Start of Block
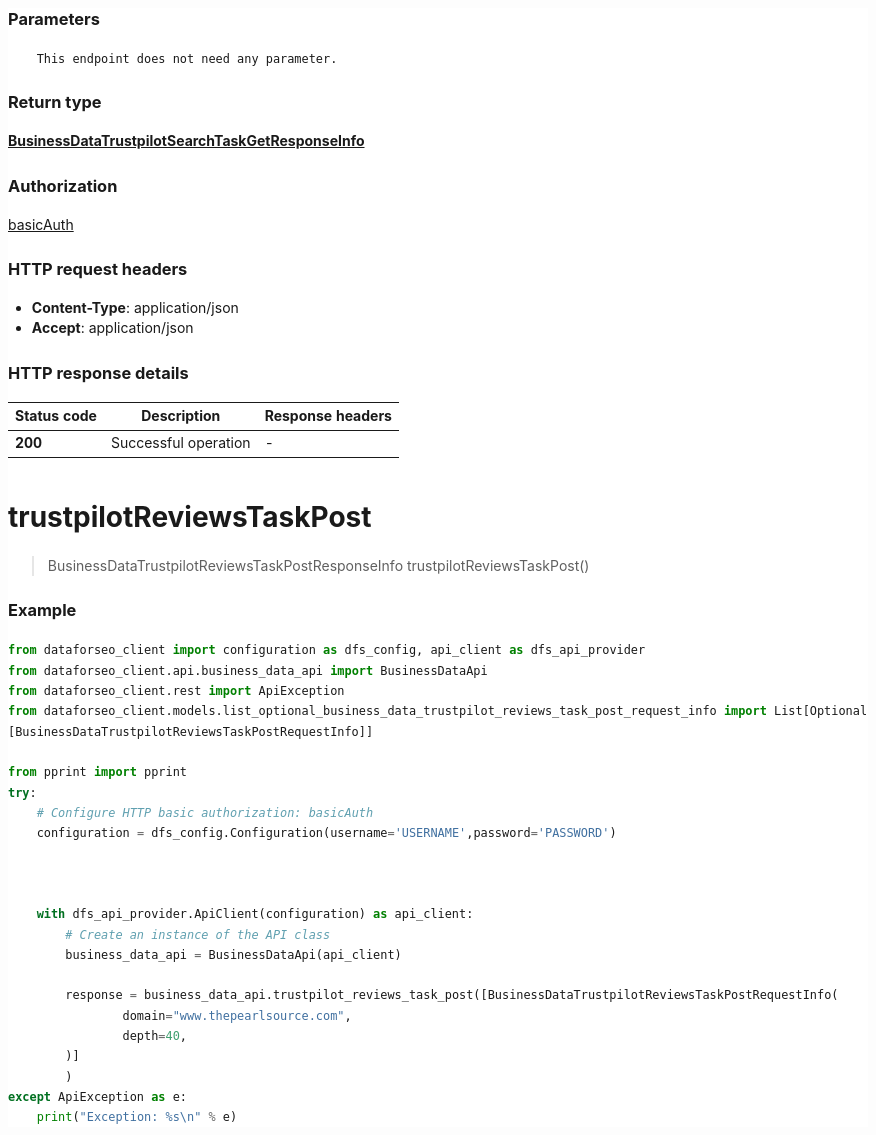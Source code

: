 ### Parameters


    
        This endpoint does not need any parameter.
    


### Return type

[**BusinessDataTrustpilotSearchTaskGetResponseInfo**](BusinessDataTrustpilotSearchTaskGetResponseInfo.md)

### Authorization

[basicAuth](../README.md#basicAuth)

### HTTP request headers

- **Content-Type**: application/json
- **Accept**: application/json

### HTTP response details
| Status code | Description | Response headers |
|-------------|-------------|------------------|
| **200** | Successful operation |  -  |

<a id="trustpilotReviewsTaskPost"></a>
# **trustpilotReviewsTaskPost**
> BusinessDataTrustpilotReviewsTaskPostResponseInfo trustpilotReviewsTaskPost()


### Example
```python
from dataforseo_client import configuration as dfs_config, api_client as dfs_api_provider
from dataforseo_client.api.business_data_api import BusinessDataApi
from dataforseo_client.rest import ApiException
from dataforseo_client.models.list_optional_business_data_trustpilot_reviews_task_post_request_info import List[Optional[BusinessDataTrustpilotReviewsTaskPostRequestInfo]]

from pprint import pprint
try:
    # Configure HTTP basic authorization: basicAuth
    configuration = dfs_config.Configuration(username='USERNAME',password='PASSWORD')



    with dfs_api_provider.ApiClient(configuration) as api_client:
        # Create an instance of the API class
        business_data_api = BusinessDataApi(api_client)

        response = business_data_api.trustpilot_reviews_task_post([BusinessDataTrustpilotReviewsTaskPostRequestInfo(
                domain="www.thepearlsource.com",
                depth=40,
        )]
        )
except ApiException as e:
    print("Exception: %s\n" % e)
```
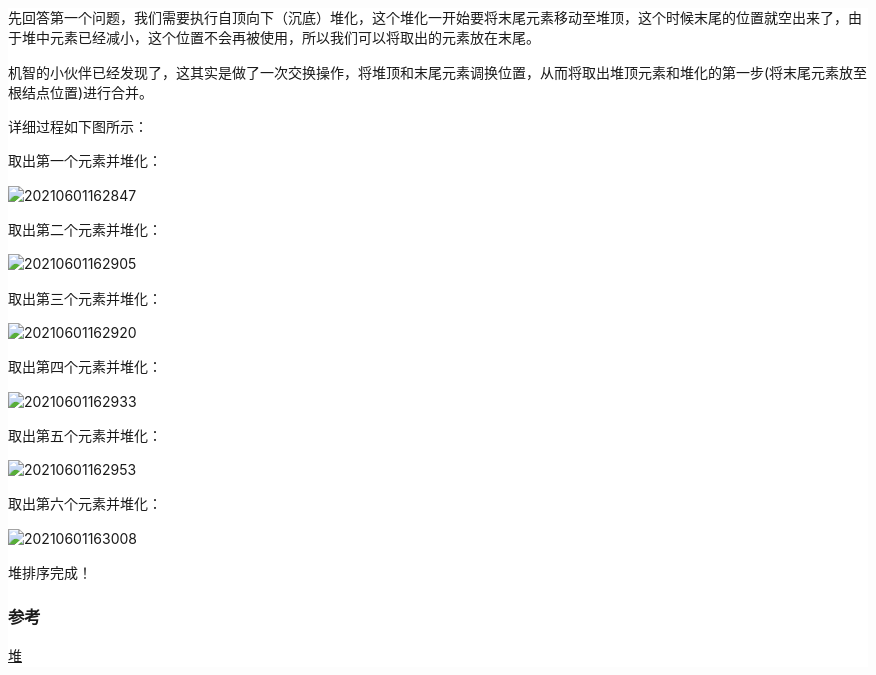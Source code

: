先回答第一个问题，我们需要执行自顶向下（沉底）堆化，这个堆化一开始要将末尾元素移动至堆顶，这个时候末尾的位置就空出来了，由于堆中元素已经减小，这个位置不会再被使用，所以我们可以将取出的元素放在末尾。

机智的小伙伴已经发现了，这其实是做了一次交换操作，将堆顶和末尾元素调换位置，从而将取出堆顶元素和堆化的第一步(将末尾元素放至根结点位置)进行合并。

详细过程如下图所示：

取出第一个元素并堆化：

![20210601162847](http://marlowe.oss-cn-beijing.aliyuncs.com/img/20210601162847.png)

取出第二个元素并堆化：

![20210601162905](http://marlowe.oss-cn-beijing.aliyuncs.com/img/20210601162905.png)

取出第三个元素并堆化：

![20210601162920](http://marlowe.oss-cn-beijing.aliyuncs.com/img/20210601162920.png)

取出第四个元素并堆化：

![20210601162933](http://marlowe.oss-cn-beijing.aliyuncs.com/img/20210601162933.png)

取出第五个元素并堆化：

![20210601162953](http://marlowe.oss-cn-beijing.aliyuncs.com/img/20210601162953.png)

取出第六个元素并堆化：

![20210601163008](http://marlowe.oss-cn-beijing.aliyuncs.com/img/20210601163008.png)

堆排序完成！


### 参考

[堆](https://snailclimb.gitee.io/javaguide/#/docs/dataStructures-algorithms/data-structure/%E5%A0%86)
End of Block
Within the preceding material, tally each line that holds the word "application". Write down only the total.

**Answer box**
2